Bu düşüncemizi baştan kayda geçelim de sıra konuyla ilgili görüşümüze gelsin:
YÖK eğer "mesleki ve teknik okulların" ya da "meslek liselerinin" önlerini açan bir düzenleme yapmış olsa, öpüp başımıza koyacağız.
Çünkü Türkiye’nin en önemli ihtiyaçlarından biri, bu tür insan gücüdür.
Ama bunların yaptığı o değil. Bunlar sanki meslek lisesi mezunu çocukların haklarını koruyormuş gibi göstererek aslında "İmam Hatip Liseleri" mezunlarının bir gün tüm ülkeyi ele geçirmesinin altyapısını hazırlıyorlar.
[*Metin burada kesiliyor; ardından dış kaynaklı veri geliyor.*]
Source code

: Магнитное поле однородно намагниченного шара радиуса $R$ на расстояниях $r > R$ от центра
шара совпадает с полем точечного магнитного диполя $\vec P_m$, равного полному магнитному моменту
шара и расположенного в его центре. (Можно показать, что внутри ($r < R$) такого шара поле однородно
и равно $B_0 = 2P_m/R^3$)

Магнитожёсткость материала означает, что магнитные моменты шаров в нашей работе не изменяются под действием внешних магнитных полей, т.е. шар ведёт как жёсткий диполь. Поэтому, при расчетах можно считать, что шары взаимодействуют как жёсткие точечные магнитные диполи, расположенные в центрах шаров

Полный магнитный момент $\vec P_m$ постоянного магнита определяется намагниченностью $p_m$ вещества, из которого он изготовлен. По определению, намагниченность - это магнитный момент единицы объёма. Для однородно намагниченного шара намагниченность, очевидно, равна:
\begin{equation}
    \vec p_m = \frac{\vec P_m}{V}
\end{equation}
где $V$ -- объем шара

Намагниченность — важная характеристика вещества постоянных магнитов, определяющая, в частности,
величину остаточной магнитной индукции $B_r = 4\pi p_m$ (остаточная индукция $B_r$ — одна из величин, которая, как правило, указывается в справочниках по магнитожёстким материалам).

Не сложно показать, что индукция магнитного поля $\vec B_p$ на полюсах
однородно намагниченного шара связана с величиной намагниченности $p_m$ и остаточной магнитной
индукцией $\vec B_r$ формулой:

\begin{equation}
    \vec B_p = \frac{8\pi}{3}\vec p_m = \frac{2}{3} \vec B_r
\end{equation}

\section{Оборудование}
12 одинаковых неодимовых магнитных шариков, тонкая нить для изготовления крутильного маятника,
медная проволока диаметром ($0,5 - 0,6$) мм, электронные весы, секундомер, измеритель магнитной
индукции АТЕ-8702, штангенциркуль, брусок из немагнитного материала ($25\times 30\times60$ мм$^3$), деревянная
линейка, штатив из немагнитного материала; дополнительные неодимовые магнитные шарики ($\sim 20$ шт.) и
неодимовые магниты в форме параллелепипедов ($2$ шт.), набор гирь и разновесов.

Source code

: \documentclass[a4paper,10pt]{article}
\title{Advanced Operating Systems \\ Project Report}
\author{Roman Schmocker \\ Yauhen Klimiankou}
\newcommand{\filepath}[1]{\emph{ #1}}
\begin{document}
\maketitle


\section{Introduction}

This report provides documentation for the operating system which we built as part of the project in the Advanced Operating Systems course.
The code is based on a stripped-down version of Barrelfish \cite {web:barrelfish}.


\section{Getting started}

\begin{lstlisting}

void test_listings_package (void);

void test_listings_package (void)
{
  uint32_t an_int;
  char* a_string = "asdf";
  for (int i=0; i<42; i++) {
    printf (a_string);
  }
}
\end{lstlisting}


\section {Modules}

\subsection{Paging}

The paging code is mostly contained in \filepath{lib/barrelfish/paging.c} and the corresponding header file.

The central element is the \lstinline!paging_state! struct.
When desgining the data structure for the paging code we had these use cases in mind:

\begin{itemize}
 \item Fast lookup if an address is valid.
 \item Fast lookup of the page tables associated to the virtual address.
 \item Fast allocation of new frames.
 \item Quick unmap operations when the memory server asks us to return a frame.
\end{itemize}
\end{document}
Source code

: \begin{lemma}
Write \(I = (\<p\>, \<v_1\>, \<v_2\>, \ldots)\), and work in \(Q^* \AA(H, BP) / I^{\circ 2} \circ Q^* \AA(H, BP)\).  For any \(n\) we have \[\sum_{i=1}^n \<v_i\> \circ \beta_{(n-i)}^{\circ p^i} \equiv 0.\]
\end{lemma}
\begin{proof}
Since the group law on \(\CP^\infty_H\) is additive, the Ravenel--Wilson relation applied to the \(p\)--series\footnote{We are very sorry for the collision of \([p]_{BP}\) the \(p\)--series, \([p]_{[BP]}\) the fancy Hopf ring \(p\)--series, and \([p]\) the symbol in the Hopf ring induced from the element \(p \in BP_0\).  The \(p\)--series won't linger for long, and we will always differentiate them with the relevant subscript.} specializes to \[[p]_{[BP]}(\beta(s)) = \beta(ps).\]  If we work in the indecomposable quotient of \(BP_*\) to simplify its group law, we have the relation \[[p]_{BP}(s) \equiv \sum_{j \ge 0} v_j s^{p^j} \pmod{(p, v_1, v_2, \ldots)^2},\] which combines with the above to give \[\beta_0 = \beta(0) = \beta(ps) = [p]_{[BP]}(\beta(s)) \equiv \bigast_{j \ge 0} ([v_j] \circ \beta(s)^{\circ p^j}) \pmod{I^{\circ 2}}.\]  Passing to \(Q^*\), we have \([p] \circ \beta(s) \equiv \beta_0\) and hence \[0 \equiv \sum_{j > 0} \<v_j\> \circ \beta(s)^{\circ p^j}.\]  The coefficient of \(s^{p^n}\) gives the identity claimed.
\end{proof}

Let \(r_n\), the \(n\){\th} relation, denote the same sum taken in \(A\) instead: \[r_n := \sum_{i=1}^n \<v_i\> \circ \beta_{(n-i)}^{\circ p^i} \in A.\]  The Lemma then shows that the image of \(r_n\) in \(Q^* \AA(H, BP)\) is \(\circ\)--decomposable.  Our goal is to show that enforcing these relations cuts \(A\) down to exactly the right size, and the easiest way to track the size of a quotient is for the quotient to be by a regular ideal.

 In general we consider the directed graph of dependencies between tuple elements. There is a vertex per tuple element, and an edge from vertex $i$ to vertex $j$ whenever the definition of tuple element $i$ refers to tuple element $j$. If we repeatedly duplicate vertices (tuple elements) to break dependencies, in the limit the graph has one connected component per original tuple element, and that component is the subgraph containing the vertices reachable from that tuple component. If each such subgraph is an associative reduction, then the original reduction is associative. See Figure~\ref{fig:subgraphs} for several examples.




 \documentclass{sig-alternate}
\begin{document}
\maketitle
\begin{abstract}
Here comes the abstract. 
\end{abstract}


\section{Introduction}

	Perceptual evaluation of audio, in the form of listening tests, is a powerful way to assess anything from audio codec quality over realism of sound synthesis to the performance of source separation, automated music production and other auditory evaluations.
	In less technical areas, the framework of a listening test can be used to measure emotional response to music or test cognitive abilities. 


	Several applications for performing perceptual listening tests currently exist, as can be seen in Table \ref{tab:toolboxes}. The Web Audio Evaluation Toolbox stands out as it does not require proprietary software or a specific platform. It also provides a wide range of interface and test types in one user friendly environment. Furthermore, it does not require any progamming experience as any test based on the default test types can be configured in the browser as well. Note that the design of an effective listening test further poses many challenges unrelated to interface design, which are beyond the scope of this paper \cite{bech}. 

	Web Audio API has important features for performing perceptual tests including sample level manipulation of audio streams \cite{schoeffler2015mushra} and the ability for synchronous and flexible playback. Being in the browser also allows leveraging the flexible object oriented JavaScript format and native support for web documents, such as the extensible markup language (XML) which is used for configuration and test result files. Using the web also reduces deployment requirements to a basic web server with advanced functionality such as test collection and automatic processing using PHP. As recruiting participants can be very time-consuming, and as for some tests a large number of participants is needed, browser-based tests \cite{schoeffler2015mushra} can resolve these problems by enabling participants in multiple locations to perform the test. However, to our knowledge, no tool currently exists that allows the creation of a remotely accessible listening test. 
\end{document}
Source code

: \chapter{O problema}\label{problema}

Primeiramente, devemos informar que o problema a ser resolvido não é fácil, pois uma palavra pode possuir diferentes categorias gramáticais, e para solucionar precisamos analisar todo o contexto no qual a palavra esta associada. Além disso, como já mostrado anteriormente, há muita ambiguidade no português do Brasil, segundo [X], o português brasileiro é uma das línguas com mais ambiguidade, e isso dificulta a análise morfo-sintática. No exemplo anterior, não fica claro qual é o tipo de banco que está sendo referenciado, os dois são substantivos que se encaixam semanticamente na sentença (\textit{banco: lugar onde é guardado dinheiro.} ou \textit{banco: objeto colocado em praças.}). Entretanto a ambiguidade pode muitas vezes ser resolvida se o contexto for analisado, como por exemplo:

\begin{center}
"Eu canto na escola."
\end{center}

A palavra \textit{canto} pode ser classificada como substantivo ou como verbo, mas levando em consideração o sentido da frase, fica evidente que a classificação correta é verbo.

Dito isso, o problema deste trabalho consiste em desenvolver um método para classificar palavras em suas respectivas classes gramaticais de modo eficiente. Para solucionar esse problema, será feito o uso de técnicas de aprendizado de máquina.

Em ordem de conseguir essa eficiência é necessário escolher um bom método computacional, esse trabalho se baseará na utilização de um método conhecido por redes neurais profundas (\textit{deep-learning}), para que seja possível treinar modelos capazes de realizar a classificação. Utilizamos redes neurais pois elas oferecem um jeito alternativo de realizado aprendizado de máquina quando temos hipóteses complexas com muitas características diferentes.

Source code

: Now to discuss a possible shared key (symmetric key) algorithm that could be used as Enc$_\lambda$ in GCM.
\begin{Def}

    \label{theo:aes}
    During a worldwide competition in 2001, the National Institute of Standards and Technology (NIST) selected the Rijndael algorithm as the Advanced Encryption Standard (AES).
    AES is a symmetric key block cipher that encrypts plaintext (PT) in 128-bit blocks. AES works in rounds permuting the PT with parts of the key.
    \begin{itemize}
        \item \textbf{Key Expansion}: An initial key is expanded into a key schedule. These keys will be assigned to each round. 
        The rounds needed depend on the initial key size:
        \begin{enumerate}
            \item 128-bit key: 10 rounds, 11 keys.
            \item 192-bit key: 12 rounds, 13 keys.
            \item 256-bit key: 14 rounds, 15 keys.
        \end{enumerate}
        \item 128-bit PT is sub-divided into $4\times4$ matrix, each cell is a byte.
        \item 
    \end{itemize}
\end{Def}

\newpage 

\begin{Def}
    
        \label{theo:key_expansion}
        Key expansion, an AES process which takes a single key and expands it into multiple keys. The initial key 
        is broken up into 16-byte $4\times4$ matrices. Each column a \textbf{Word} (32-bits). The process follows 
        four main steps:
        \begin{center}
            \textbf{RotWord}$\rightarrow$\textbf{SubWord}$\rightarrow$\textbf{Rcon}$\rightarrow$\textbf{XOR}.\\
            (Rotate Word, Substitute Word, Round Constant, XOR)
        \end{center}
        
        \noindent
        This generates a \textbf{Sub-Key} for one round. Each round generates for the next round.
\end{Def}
O yüzden imam hatip liselerine ne "meslek lisesi" diyorlar, ne de "genel lise" diyebiliyorlar. "Genel lise" diyemedikleri için hilelerini "meslek liseleri" üzerinden yürütüyorlar.
Ve tabii Anayasa’ya, Öğretim Birliği Yasası’na ve "laik eğitim" ilkelerine aykırı davranmış oluyorlar. (Bu noktada Sayın Sabih Kanadoğlu’nun uyarılarına kulak versinler çünkü alınan karar, Anayasa Mahkemesi’nin AKP davasında verdiği kararla çelişmektedir.)
Üniversiteye girmek isteyen meslek lisesi mezunu öğrencilerin sınavda alacakları puanların genel lise mezunlarıyla eşit ağırlıklı sayılması o yüzden gerekliymiş. Bunu söylüyorlar.
Oysa bu düpedüz yalan!
Nitekim eski YÖK Başkan Vekili Prof. Dr. İsa Eşme de dünkü Cumhuriyet’te çıkan makalesinde, imam hatip liseleri dışındaki meslek liselerinde eğitim gören çocukların "genel lise" derslerinden pek çoğunu okumadığını, oysa imam hatip liselerinde genel liselerle ortak dersler olduğunu söylüyor, toplumun ihtiyaç duyduğu asıl "meslek liseleri mezunlarının" mağdur olacağını savunuyordu.
Yeri gelmişken soralım:
İmam hatip dışındaki meslek liselerinin mezunları kendi haklarını korumak için neden ses çıkarmazlar?
Bu konularda sadece bilimsel temellere dayalı görüş açıklayan TÜSİAD da yaptığı basın açıklamasında, "İmam hatip Liseleri, din görevlisi yetiştirmek üzere tasarlanmış, ancak zamanla kuruluş amacından uzaklaşmıştır.
Ülkenin imam-hatip ihtiyacını karşılamaya yetecek sayıda imam hatip lisesinin eğitime devam etmesi ve mezunların arzu ettikleri takdirde kendi alanlarında yüksek öğrenime devam etmeleri sağlanmalıdır.
Geriye kalan imam hatip liselerinin meslek lisesi statüsü kaldırılmalı ve gerekli müfredat uyumu yapılarak genel liseye dönüştürülmelidir" diyordu.
Eski yıllarda çok sorduğumuz ama yanıtını alamadığımız bir soru yine aklımıza geldi:
Ülkenin en çok 250 bin din adamına ihtiyacı olduğuna göre bunun 10 katı imam hatip mezunu ile Türkiye nereye gitmek istiyor?